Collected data
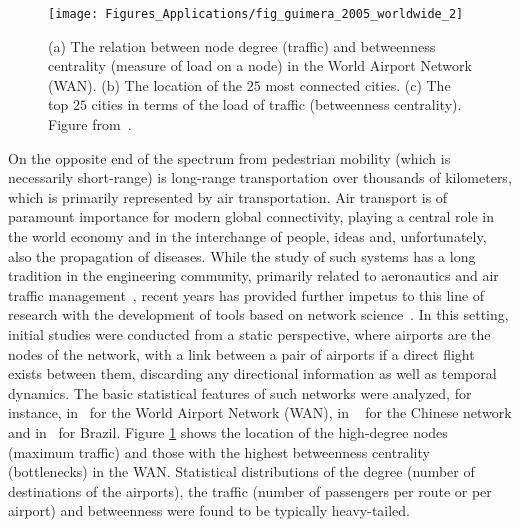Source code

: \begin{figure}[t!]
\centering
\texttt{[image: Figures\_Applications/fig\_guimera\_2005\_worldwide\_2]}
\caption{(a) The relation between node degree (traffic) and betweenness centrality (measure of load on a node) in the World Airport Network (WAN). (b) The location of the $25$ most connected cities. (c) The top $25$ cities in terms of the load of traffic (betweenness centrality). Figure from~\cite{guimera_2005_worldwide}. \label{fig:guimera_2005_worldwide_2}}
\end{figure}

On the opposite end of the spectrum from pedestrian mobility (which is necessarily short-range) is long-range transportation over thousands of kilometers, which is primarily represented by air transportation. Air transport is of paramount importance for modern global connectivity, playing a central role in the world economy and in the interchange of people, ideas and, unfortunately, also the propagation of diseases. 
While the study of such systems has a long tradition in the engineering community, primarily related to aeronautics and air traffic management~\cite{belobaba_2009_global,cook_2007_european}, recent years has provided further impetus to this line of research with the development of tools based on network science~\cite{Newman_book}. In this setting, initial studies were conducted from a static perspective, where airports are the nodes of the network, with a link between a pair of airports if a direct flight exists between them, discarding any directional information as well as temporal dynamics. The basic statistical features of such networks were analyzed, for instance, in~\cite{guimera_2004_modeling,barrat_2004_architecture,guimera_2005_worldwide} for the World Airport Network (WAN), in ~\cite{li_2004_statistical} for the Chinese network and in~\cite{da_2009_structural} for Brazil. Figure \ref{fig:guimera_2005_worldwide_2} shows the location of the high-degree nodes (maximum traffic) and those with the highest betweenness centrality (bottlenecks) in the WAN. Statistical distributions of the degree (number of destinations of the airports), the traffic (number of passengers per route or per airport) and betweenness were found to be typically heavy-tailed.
==
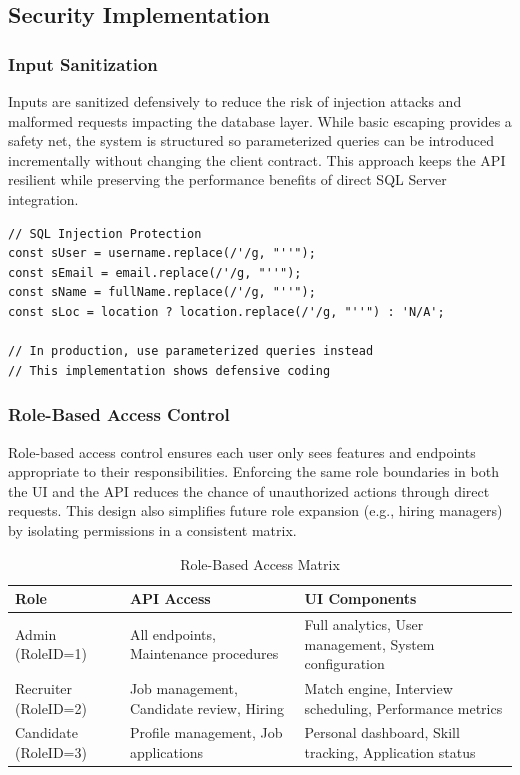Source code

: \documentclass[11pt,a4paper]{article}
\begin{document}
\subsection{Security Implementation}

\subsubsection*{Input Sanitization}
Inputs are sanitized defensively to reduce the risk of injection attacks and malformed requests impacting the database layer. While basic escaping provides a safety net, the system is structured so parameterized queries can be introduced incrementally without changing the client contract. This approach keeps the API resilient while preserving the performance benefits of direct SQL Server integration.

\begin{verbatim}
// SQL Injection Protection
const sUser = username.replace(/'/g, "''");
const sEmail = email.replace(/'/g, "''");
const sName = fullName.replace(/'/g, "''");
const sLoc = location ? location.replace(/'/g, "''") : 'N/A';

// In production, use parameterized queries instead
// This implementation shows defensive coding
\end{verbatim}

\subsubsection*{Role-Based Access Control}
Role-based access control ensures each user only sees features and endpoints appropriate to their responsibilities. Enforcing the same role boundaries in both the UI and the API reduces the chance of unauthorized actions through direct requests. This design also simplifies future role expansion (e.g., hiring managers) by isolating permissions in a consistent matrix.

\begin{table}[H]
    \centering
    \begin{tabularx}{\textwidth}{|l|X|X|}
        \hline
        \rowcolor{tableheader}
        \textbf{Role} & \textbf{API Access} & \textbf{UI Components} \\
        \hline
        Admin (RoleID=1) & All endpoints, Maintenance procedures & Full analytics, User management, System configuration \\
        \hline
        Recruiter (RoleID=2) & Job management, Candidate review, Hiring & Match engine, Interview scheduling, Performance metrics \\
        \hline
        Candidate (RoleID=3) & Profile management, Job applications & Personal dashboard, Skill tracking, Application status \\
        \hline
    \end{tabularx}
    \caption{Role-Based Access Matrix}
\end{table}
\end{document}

● **PROBLEM TO WORK ON**
Which of the lines above include the word "RoleID"? Copy each of them.

● **RESPONSE AREA**
        Admin (RoleID=1) & All endpoints, Maintenance procedures & Full analytics, User management, System configuration \\
        Recruiter (RoleID=2) & Job management, Candidate review, Hiring & Match engine, Interview scheduling, Performance metrics \\
        Candidate (RoleID=3) & Profile management, Job applications & Personal dashboard, Skill tracking, Application status \\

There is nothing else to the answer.